▶ _Try it_:
Omit the pictures and output every entry below exactly as written.

Items from a data source
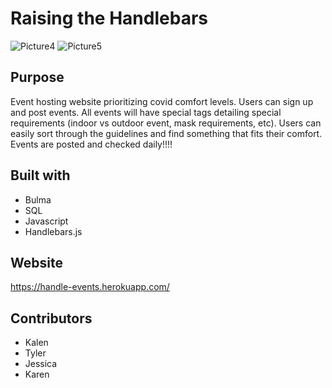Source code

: # Raising the Handlebars

![Picture4](https://user-images.githubusercontent.com/93722113/158687034-6cd537a9-edf8-4e70-8196-4d092d180f4a.png)
![Picture5](https://user-images.githubusercontent.com/93722113/158687811-ed100c37-e9f1-436e-b223-e00a99e13ce0.png)


## Purpose 
Event hosting website prioritizing covid comfort levels. Users can sign up and post events. All events will have special tags detailing special requirements (indoor vs outdoor event, mask requirements, etc). Users can easily sort through the guidelines and find something that fits their comfort. Events are posted and checked daily!!!! 

## Built with
* Bulma
* SQL
* Javascript
* Handlebars.js


## Website
https://handle-events.herokuapp.com/

## Contributors 
* Kalen
* Tyler
* Jessica 
* Karen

▶ _Written response_:
Source code

: # Raising the Handlebars

![Picture4](https://user-images.githubusercontent.com/93722113/158687034-6cd537a9-edf8-4e70-8196-4d092d180f4a.png)
![Picture5](https://user-images.githubusercontent.com/93722113/158687811-ed100c37-e9f1-436e-b223-e00a99e13ce0.png)


## Purpose 
Event hosting website prioritizing covid comfort levels. Users can sign up and post events. All events will have special tags detailing special requirements (indoor vs outdoor event, mask requirements, etc). Users can easily sort through the guidelines and find something that fits their comfort. Events are posted and checked daily!!!! 

## Built with
* Bulma
* SQL
* Javascript
* Handlebars.js


## Website
https://handle-events.herokuapp.com/

## Contributors 
* Kalen
* Tyler
* Jessica 
* Karen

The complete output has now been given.